Serial zaczęłam oglądać z powodów oczywistych... Mianowicie przebrzydłej nudy, która permanentnie zaczęła mi się wkradać wieczorami do pokoju. Włączyłam filmweb, wkliknęłam się w rankingi i rozpoczęłam poszukiwania historii nadchodzących tygodnii. Był House, był Dexter, Gra o Tron, rzecz jasna. Generalnie było tego sporo. Jednak ja, miłośniczka zapychaczy czasu, które zamiast zapychać czas wolny, zabierają cenny, wszystko widziałam. I oto nagle, ku mojemu szczeremu zaskoczeniu, na zaszczytnym miejscu piętnastym górowała (ekhe, ekhe!) Plotkara.
O serialu, rzecz jasna, słyszałam. Kątem oka widziałam nawet ze dwa odcinki, ale pojęcia nie miałam, o czym on tak naprawdę jest. W głowie pojawiły mi się tagi: nastolatki, pięknisie, ładne ciuszki, kaska, płytka fabuła, sieczka z mózgu. Po chwili uzupełniłam je jednak kilkoma innymi: nagie, męskie torsy, umysł - off, relaks - on.
Z lekkim uśmiechem na twarzy zmusiłam się więc do ostatniego tego wieczoru (jak sądziłam) wytężenia umysłu i pomyślałam - a co mi tam!
Z początku wszystko wydawało się dokładnie takie, jak sobie wyobraziłam. Nastolatki podjeżdżające pod szkołę limuzynami, królowe i podwładne, wszyscy zepsuci przez pieniądz, myślący tylko o sobie, egoiści, egocentrycy, samolubni interesanci, w dodatku wszystkim im się żyje lepiej, niż tobie. Trochę podirytowana, ale nadal rozochocona, wypatruję przystojniaków. Z fabuły wynika, że po ekranie skaczą mi czternastolatkowie, jednak mój przebiegły umysł już zdążył załapać, że ci aktorzy tak naprawdę reprezentują moje roczniki (swoją drogą, to normalka w amerykańskich bajkach dla nastolatek, bo kto by chciał oglądać Hannah Montane bez biustu, hm?).
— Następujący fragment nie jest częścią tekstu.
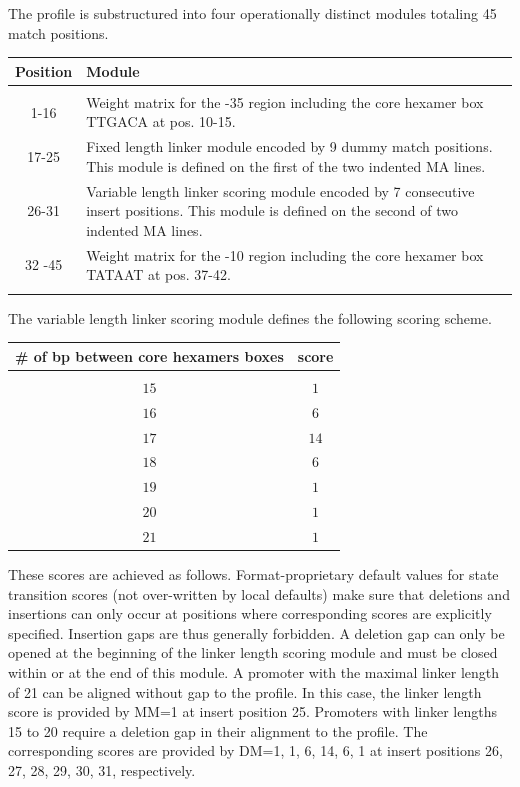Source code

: \documentclass[a4paper,10pt,twoside]{scrartcl}
\begin{document}
  The profile is substructured into four operationally distinct modules totaling 45 match positions.
  \begin{center}
  \begin{tabular}{cp{15cm}}
  Position & Module \\
  \hline \\
   1-16  & Weight matrix for the -35 region including the core hexamer box TTGACA at pos. 10-15.\\
  17-25  & Fixed length linker module encoded by 9 dummy match positions. This module is defined on the first of the two indented MA lines.\\
  26-31  & Variable length linker scoring module encoded by 7 consecutive insert positions.  This module is defined on the second of two
           indented MA lines. \\
  32 -45 &  Weight matrix for the -10 region including the core hexamer box TATAAT at pos. 37-42.\\
  \hline \\
  \end{tabular}
  \end{center}
  The variable length linker scoring module defines the following scoring
  scheme.
  \begin{center}
  \begin{tabular}{cc}
    \# of bp between core  hexamers boxes & score \\
    \hline \\         
    $15$ & $1$\\
    $16$ & $6$\\
    $17$ & $14$\\
    $18$ & $6$\\
    $19$ & $1$\\
    $20$ & $1$\\
    $21$ & $1$
  \end{tabular}
  \end{center}

  These scores are achieved as follows. Format-proprietary default values for state transition scores (not over-written by local defaults) make sure
  that deletions and insertions can only occur at  positions  where corresponding scores are explicitly specified. Insertion gaps are thus
  generally forbidden. A deletion gap can only be opened at the beginning of the linker length scoring module and must be closed within or at the
  end of this module. A promoter with the maximal linker length of 21 can be aligned without gap to the profile. In this case, the linker length score
  is provided by MM=1 at insert position 25. Promoters with linker lengths 15 to 20 require a deletion gap in their alignment to the profile. The
  corresponding scores are provided by DM=1, 1, 6, 14, 6, 1 at insert positions 26, 27, 28, 29, 30, 31, respectively.
\end{document}
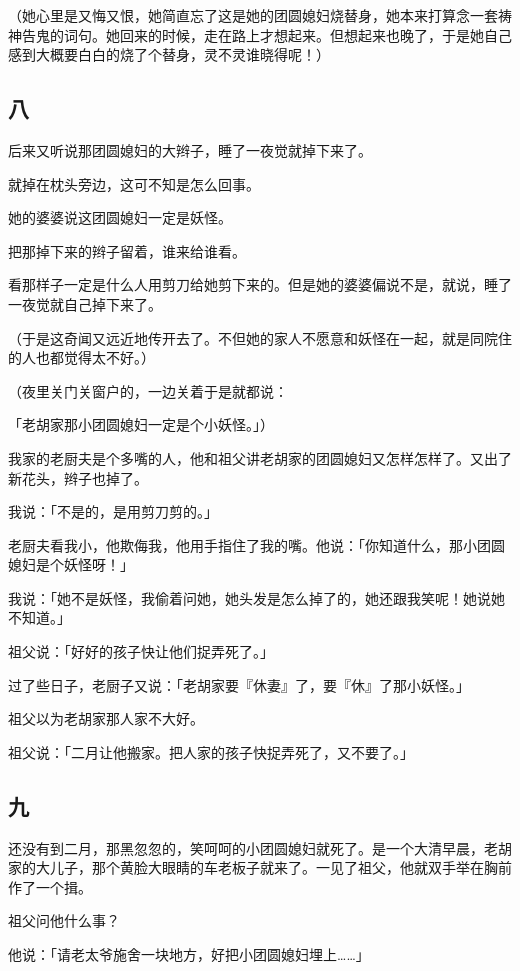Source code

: \documentclass[UTF8]{ctexart}
\begin{document}
（她心里是又悔又恨，她简直忘了这是她的团圆媳妇烧替身，她本来打算念一套祷神告鬼的词句。她回来的时候，走在路上才想起来。但想起来也晚了，于是她自己感到大概要白白的烧了个替身，灵不灵谁晓得呢！）

\subsection{八}

后来又听说那团圆媳妇的大辫子，睡了一夜觉就掉下来了。

就掉在枕头旁边，这可不知是怎么回事。

她的婆婆说这团圆媳妇一定是妖怪。

把那掉下来的辫子留着，谁来给谁看。

看那样子一定是什么人用剪刀给她剪下来的。但是她的婆婆偏说不是，就说，睡了一夜觉就自己掉下来了。

（于是这奇闻又远近地传开去了。不但她的家人不愿意和妖怪在一起，就是同院住的人也都觉得太不好。）

（夜里关门关窗户的，一边关着于是就都说：

「老胡家那小团圆媳妇一定是个小妖怪。」）

我家的老厨夫是个多嘴的人，他和祖父讲老胡家的团圆媳妇又怎样怎样了。又出了新花头，辫子也掉了。

我说：「不是的，是用剪刀剪的。」

老厨夫看我小，他欺侮我，他用手指住了我的嘴。他说：「你知道什么，那小团圆媳妇是个妖怪呀！」

我说：「她不是妖怪，我偷着问她，她头发是怎么掉了的，她还跟我笑呢！她说她不知道。」

祖父说：「好好的孩子快让他们捉弄死了。」

过了些日子，老厨子又说：「老胡家要『休妻』了，要『休』了那小妖怪。」

祖父以为老胡家那人家不大好。

祖父说：「二月让他搬家。{把人家的孩子快捉弄死了，又不要了。}」

\subsection{九}

还没有到二月，那黑忽忽的，笑呵呵的小团圆媳妇就死了。是一个大清早晨，老胡家的大儿子，那个黄脸大眼睛的车老板子就来了。一见了祖父，他就双手举在胸前作了一个揖。

祖父问他什么事？

他说：「请老太爷施舍一块地方，好把小团圆媳妇埋上……」
\end{document}
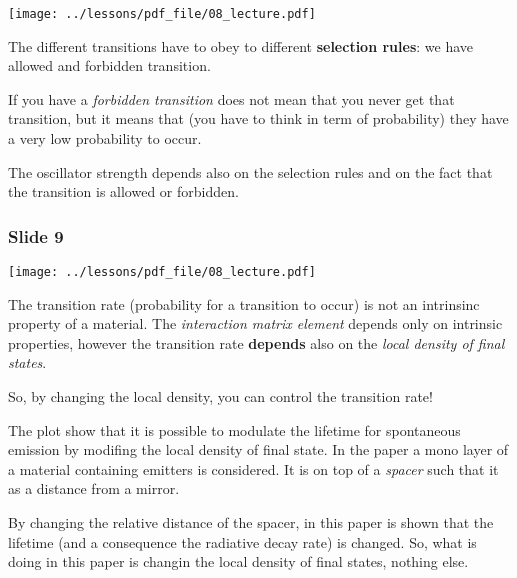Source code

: \documentclass[../main/main.tex]{subfiles}
\begin{document}
\begin{minipage}[]{0.5\linewidth}
\centering
\texttt{[image: ../lessons/pdf\_file/08\_lecture.pdf]}
\end{minipage}
\hspace{0.3cm}
\vspace{0.3cm}
\begin{minipage}[c]{0.47\linewidth}

The different transitions have to obey to different \textbf{selection rules}: we have allowed and forbidden transition.

If you have a \emph{forbidden transition} does not mean that you never get that transition, but it means that (you have to think in term of probability) they have a very low probability to occur.

The oscillator strength depends also on the selection rules and on the fact that the transition is allowed or forbidden.

\end{minipage}

\subsubsection*{Slide 9}

\begin{minipage}[]{0.5\linewidth}
\centering
\texttt{[image: ../lessons/pdf\_file/08\_lecture.pdf]}
\end{minipage}
\hspace{0.3cm}
\vspace{0.3cm}
\begin{minipage}[c]{0.47\linewidth}

The transition rate (probability for a transition to occur) is not an intrinsinc property of a material. The \emph{interaction matrix element} depends only on intrinsic properties, however the transition rate \textbf{depends} also on the \emph{local density of final states}.

So, by changing the local density, you can control the transition rate!

The plot show that it is possible to modulate the lifetime for spontaneous emission by modifing the local density of final state. In the paper a mono layer of a material containing emitters is considered.
It is on top of a \emph{spacer} such that it as a distance from a mirror.

By changing the relative distance of the spacer, in this paper is shown that the lifetime (and a consequence the radiative decay rate) is changed. So, what is doing in this paper is changin the local density of final states, nothing else.

\end{minipage}
\end{document}
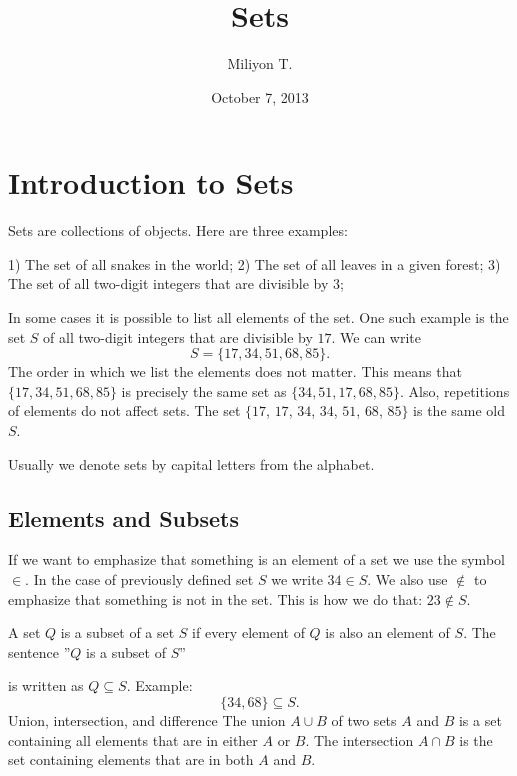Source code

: \documentclass[11pt]{article}
\theoremstyle{definition}
\theoremstyle{plain}
\begin{document}
\nocite{}

\title{Sets}

\author{Miliyon T.}
\date{October 7, 2013}
\maketitle

\section{Introduction to Sets}

Sets are collections of objects. Here are three examples:

1) The set of all snakes in the world;
2) The set of all leaves in a given forest;
3) The set of all two-digit integers that are divisible by \( 3 \);

In some cases it is possible to list all elements of the set. One such example is the set \( S \) of all two-digit integers that are divisible by \( 17 \). We can write \[ S=\{17,34,51,68,85\}.\] The order in which we list the elements does not matter. This means that \( \{17,34,51,68,85\} \) is precisely the same set as \( \{34,51,17,68,85\} \). Also, repetitions of elements do not affect sets. The set \( \{17 \), \( 17 \), \( 34 \), \( 34 \), \( 51 \), \( 68 \), \( 85\} \) is the same old \( S \).

Usually we denote sets by capital letters from the alphabet.

\subsection{Elements and Subsets}

If we want to emphasize that something is an element of a set we use the symbol \( \in \). In the case of previously defined set \( S \) we write \( 34\in S \). We also use \( \not\in \) to emphasize that something is not in the set. This is how we do that: \( 23\not\in S \).

A set \( Q \) is a subset of a set \( S \) if every element of \( Q \) is also an element of \( S \). The sentence
''\( Q \) is a subset of \( S \)''

is written as \( Q\subseteq S \). Example:
\[ \{34,68\}\subseteq S.\]
Union, intersection, and difference
The union \( A\cup B \) of two sets \( A \) and \( B \) is a set containing all elements that are in either \( A \) or \( B \). The intersection \( A\cap B \) is the set containing elements that are in both \( A \) and \( B \).
\end{document}
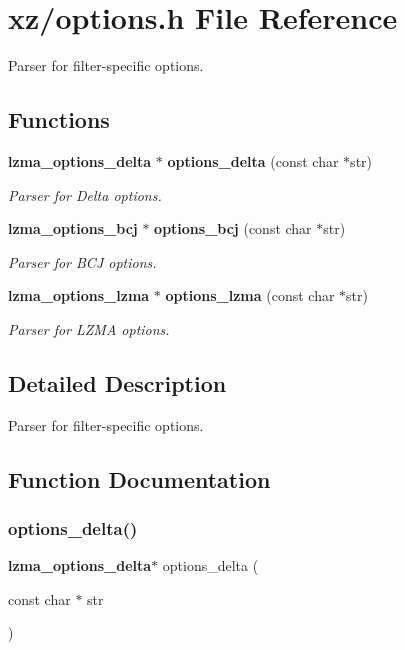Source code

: \section{xz/options.h File Reference}
\label{options_8h}


Parser for filter-\/specific options.  


\subsection*{Functions}
\begin{DoxyCompactItemize}
\item 
\textbf{ lzma\+\_\+options\+\_\+delta} $\ast$ \textbf{ options\+\_\+delta} (const char $\ast$str)
\begin{DoxyCompactList}\small\item\em Parser for Delta options. \end{DoxyCompactList}\item 
\textbf{ lzma\+\_\+options\+\_\+bcj} $\ast$ \textbf{ options\+\_\+bcj} (const char $\ast$str)
\begin{DoxyCompactList}\small\item\em Parser for B\+CJ options. \end{DoxyCompactList}\item 
\textbf{ lzma\+\_\+options\+\_\+lzma} $\ast$ \textbf{ options\+\_\+lzma} (const char $\ast$str)
\begin{DoxyCompactList}\small\item\em Parser for L\+Z\+MA options. \end{DoxyCompactList}\end{DoxyCompactItemize}


\subsection{Detailed Description}
Parser for filter-\/specific options. 



\subsection{Function Documentation}
\mbox{\label{options_8h_aeb75b1d0565a4c9372b2ff3d7cbd6898}} 
\subsubsection{options\+\_\+delta()}
{\footnotesize\ttfamily \textbf{ lzma\+\_\+options\+\_\+delta}$\ast$ options\+\_\+delta (\begin{DoxyParamCaption}\item[{const char $\ast$}]{str }\end{DoxyParamCaption})}



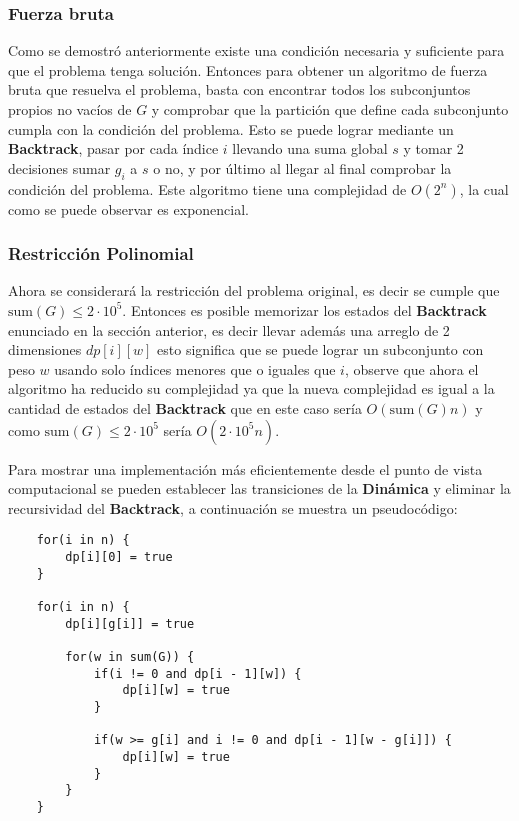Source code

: \documentclass{article}
\begin{document}
\subsubsection{Fuerza bruta}

Como se demostró anteriormente existe una condición necesaria y suficiente para que el problema tenga solución. Entonces para obtener
un algoritmo de fuerza bruta que resuelva el problema, basta con encontrar todos los subconjuntos propios no vacíos de $G$ y comprobar que
la partición que define cada subconjunto cumpla con la condición del problema. Esto se puede lograr mediante un \textbf{Backtrack}, pasar por
cada índice $i$ llevando una suma global $s$ y tomar 2 decisiones sumar $g_i$ a $s$ o no, y por último al llegar al final comprobar la condición
del problema. Este algoritmo tiene una complejidad de $O(2^n)$, la cual como se puede observar es exponencial.

\subsubsection{Restricción Polinomial}

Ahora se considerará la restricción del problema original, es decir se cumple que $\text{sum}(G) \leq 2\cdot 10^5$. Entonces es posible
memorizar los estados del \textbf{Backtrack} enunciado en la sección anterior, es decir llevar además una arreglo de 2 dimensiones $dp[i][w]$ esto
significa que se puede lograr un subconjunto con peso $w$ usando solo índices menores que o iguales que $i$, observe que ahora el algoritmo ha reducido su complejidad ya que la nueva complejidad
es igual a la cantidad de estados del \textbf{Backtrack} que en este caso sería $O(\text{sum}(G)n)$ y como $\text{sum}(G) \leq 2\cdot 10^5$ sería
$O(2\cdot 10^5n)$.

Para mostrar una implementación más eficientemente desde el punto de vista computacional se pueden establecer las transiciones de la \textbf{Dinámica}
y eliminar la recursividad del \textbf{Backtrack}, a continuación se muestra un pseudocódigo:

\begin{verbatim}
    for(i in n) {
        dp[i][0] = true
    }

    for(i in n) { 
        dp[i][g[i]] = true

        for(w in sum(G)) {
            if(i != 0 and dp[i - 1][w]) {
                dp[i][w] = true
            }
    
            if(w >= g[i] and i != 0 and dp[i - 1][w - g[i]]) {
                dp[i][w] = true
            }
        }
    }
\end{verbatim}
\end{document}
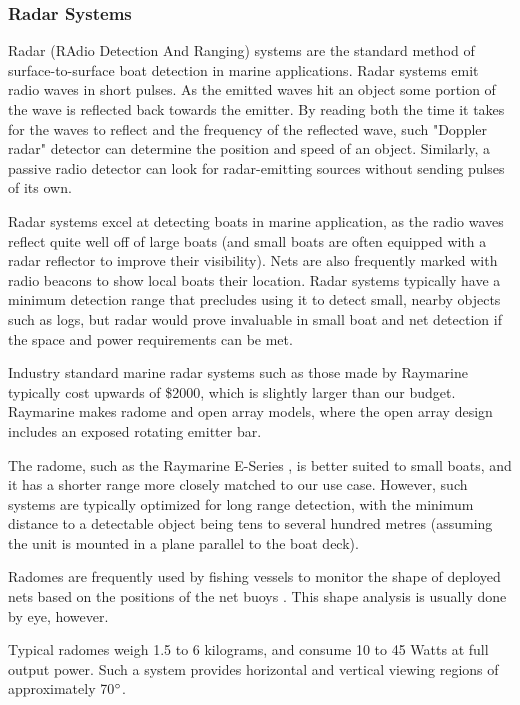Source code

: \subsubsection{\label{sec:intro:technical-background:radar}Radar Systems}
Radar (RAdio Detection And Ranging) systems are the standard method of surface-to-surface boat detection in marine applications. Radar systems emit radio waves in short pulses. As the emitted waves hit an object some portion of the wave is reflected back towards the emitter. By reading both the time it takes for the waves to reflect and the frequency of the reflected wave,  such "Doppler radar" detector can determine the position and speed of an object. Similarly, a passive radio detector can look for radar-emitting sources without sending pulses of its own.

Radar systems excel at detecting boats in marine application, as the radio waves reflect quite well off of large boats (and small boats are often equipped with a radar reflector to improve their visibility). Nets are also frequently marked with radio beacons to show local boats their location. Radar systems typically have a minimum detection range that precludes using it to detect small, nearby objects such as logs, but radar would prove invaluable in small boat and net detection if the space and power requirements can be met.

Industry standard marine radar systems such as those made by Raymarine typically cost upwards of \$2000, which is slightly larger than our budget. Raymarine makes radome and open array models, where the open array design includes an exposed rotating emitter bar.

The radome, such as the Raymarine E-Series \cite{raymarine-eseries}, is better suited to small boats, and it has a shorter range more closely matched to our use case. However, such systems are typically optimized for long range detection, with the minimum distance to a detectable object being tens to several hundred metres (assuming the unit is mounted in a plane parallel to the boat deck).

Radomes are frequently used by fishing vessels to monitor the shape of deployed nets based on the positions of the net buoys \cite{furuno__marine-radar-guide}. This shape analysis is usually done by eye, however.

Typical radomes weigh 1.5 to 6 kilograms, and consume 10 to 45 Watts at full output power. Such a system provides horizontal and vertical viewing regions of approximately 70$\degree$.


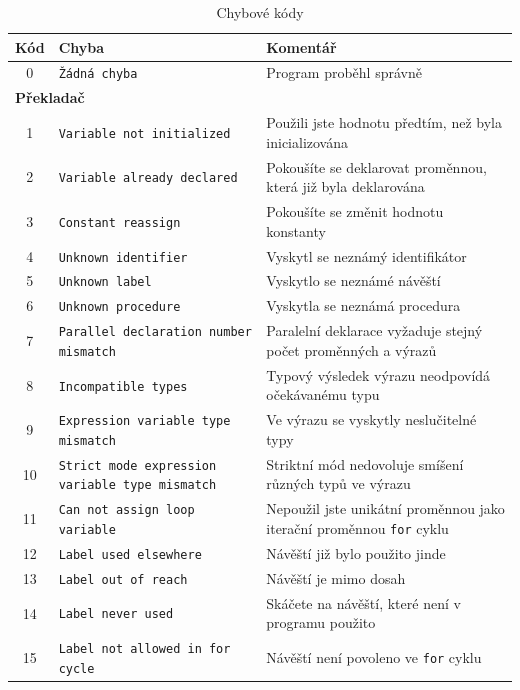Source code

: \documentclass[
12pt,
a4paper,
pdftex,
czech,
titlepage
]{report}
\begin{document}
\begin{longtable}{|c|p{5.5cm}|p{6.5cm}|}
\caption{Chybové kódy}
\label{chyby}
\endfirsthead
\endhead
\hline
		\textbf{Kód} & \textbf{Chyba} & \textbf{Komentář} \\
\hline\hline
\rule{0pt}{3ex}0 & \texttt{Žádná chyba} & Program proběhl správně \\ \hline
\multicolumn{3}{|l|}{\textbf{Překladač}}\\ \hline
\rule{0pt}{3ex}1 & \texttt{Variable not initialized} & Použili jste hodnotu předtím, než byla inicializována \\ \hline
\rule{0pt}{3ex}2 & \texttt{Variable already declared} & Pokoušíte se deklarovat proměnnou, která již byla deklarována \\ \hline
\rule{0pt}{3ex}3 & \texttt{Constant reassign} & Pokoušíte se změnit hodnotu konstanty \\ \hline
\rule{0pt}{3ex}4 & \texttt{Unknown identifier} & Vyskytl se neznámý identifikátor \\ \hline
\rule{0pt}{3ex}5 & \texttt{Unknown label} & Vyskytlo se neznámé návěští \\ \hline
\rule{0pt}{3ex}6 & \texttt{Unknown procedure} & Vyskytla se neznámá procedura \\ \hline
\rule{0pt}{3ex}7 & \texttt{Parallel declaration number mismatch} & Paralelní deklarace vyžaduje stejný počet proměnných a výrazů\\ \hline
\rule{0pt}{3ex}8 & \texttt{Incompatible types} & Typový výsledek výrazu neodpovídá očekávanému typu \\ \hline
\rule{0pt}{3ex}9 & \texttt{Expression variable type mismatch} & Ve výrazu se vyskytly neslučitelné typy \\ \hline
\rule{0pt}{3ex}10 & \texttt{Strict mode expression variable type mismatch} & Striktní mód nedovoluje smíšení různých typů ve výrazu \\ \hline
\rule{0pt}{3ex}11 & \texttt{Can not assign loop variable} & Nepoužil jste unikátní proměnnou jako iterační proměnnou \texttt{for} cyklu \\ \hline
\rule{0pt}{3ex}12 & \texttt{Label used elsewhere} & Návěští již bylo použito jinde \\ \hline
\rule{0pt}{3ex}13 & \texttt{Label out of reach} & Návěští je mimo dosah \\ \hline
\rule{0pt}{3ex}14 & \texttt{Label never used} & Skáčete na návěští, které není v programu použito \\ \hline
\rule{0pt}{3ex}15 & \texttt{Label not allowed in for cycle} & Návěští není povoleno ve \texttt{for} cyklu \\ \hline

\end{longtable}
\end{document}
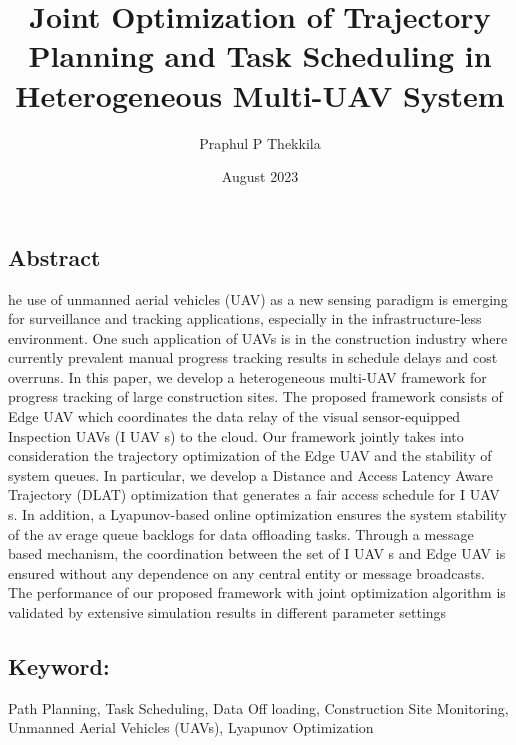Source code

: \documentclass{article}
\title{Joint Optimization of Trajectory Planning and Task Scheduling in
Heterogeneous Multi-UAV System}
\author{Praphul P Thekkila}
\date{August 2023}
\begin{document}
\maketitle
\begin{multicols}{2}
\section*{Abstract}
he use of unmanned aerial vehicles (UAV) as a new sensing paradigm is emerging for surveillance and tracking
applications, especially in the infrastructure-less environment. One such application of UAVs is in the construction industry where currently prevalent manual progress
tracking results in schedule delays and cost overruns. In
this paper, we develop a heterogeneous multi-UAV framework for progress tracking of large construction sites. The
proposed framework consists of Edge UAV which coordinates the data relay of the visual sensor-equipped Inspection UAVs (I UAV s) to the cloud. Our framework jointly
takes into consideration the trajectory optimization of the
Edge UAV and the stability of system queues. In particular, we develop a Distance and Access Latency Aware
Trajectory (DLAT) optimization that generates a fair access schedule for I UAV s. In addition, a Lyapunov-based
online optimization ensures the system stability of the average queue backlogs for data offloading tasks. Through a
message based mechanism, the coordination between the
set of I UAV s and Edge UAV is ensured without any
dependence on any central entity or message broadcasts.
The performance of our proposed framework with joint
optimization algorithm is validated by extensive simulation results in different parameter settings

\subsection*{Keyword:} Path Planning, Task Scheduling, Data Off loading, Construction Site Monitoring, Unmanned Aerial
Vehicles (UAVs), Lyapunov Optimization



\end{multicols}
\end{document}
I jest! Chuck Bass! Słyszałam o nim, mam soupa. Że piękny, że seksowny, że powalający! A kogo widzę? Błazna z nażelowaną grzywką... Sytuację ratuje śliczny Nate, ale nie jest aż takim pokrzepieniem, na jakie liczyłam.
wtf? |
Wytrzymałam dzień.
Pierwszy sezon skończył się szybciej, niż przepuszczałam. Drugi trochę się ciągnął. Przy trzecim miałam kilka kryzysów. Przy czwartym jeszcze więcej. W piątym sezonie zwątpiłam zarówno w twórców, jak i w siebie samą. Szósty oglądałam jednak z żalem, bo okazał się ostatnim.
Ale od początku...
Jak my w Warszawie mamy Śródmieście i Prażkę, tak Nowojorczycy mają Upper East Side, troszkę gorsze w ich mniemaniu, ale nadal spoko, Upper West Side, no i brudny, zapchlony Brooklyn, na szczęście też za rzeką. Nasi serialowi bohaterowie zamieszkują oczywiście najlepsze apartamenty Upper East Side, a ich niekończące się fundusze powiernicze starczają na życie, na jakie żadnego z was, kochani czytelnicy, nigdy nie będzie stać. Szpilki od Jimmiego Choo, sukienki od Vera Wang, torebki od Prady i biżuteria od Cartiera. Limuzyny, jedwabne szaliki i legendarne opaski - to wszystko działa na wyobraźnię nas, biedaków, jak magnes. Pragniemy tego, co mają oni, pieniędzy, luksusów, szoferów, kawioru na śniadanie i najlepszych win do kolacji. Sądzimy jednak, że nigdy nie będzie nam dane tego posmakować, kiedy nagle pojawia się Dan Humphrey. Biedak urodził się na Brooklynie, niestety tam też się wychował, a życie bogaczy z Manhatanu może oglądać co najwyżej z końca korytarza. Jednak tylko z początku, bowiem dziwny splot wydarzeń wrzuca go w końcu w wir życia tych, którzy dotychczas byli niedostępni. Co daje nam, szarakom, złudną nadzieję, że i my możemy.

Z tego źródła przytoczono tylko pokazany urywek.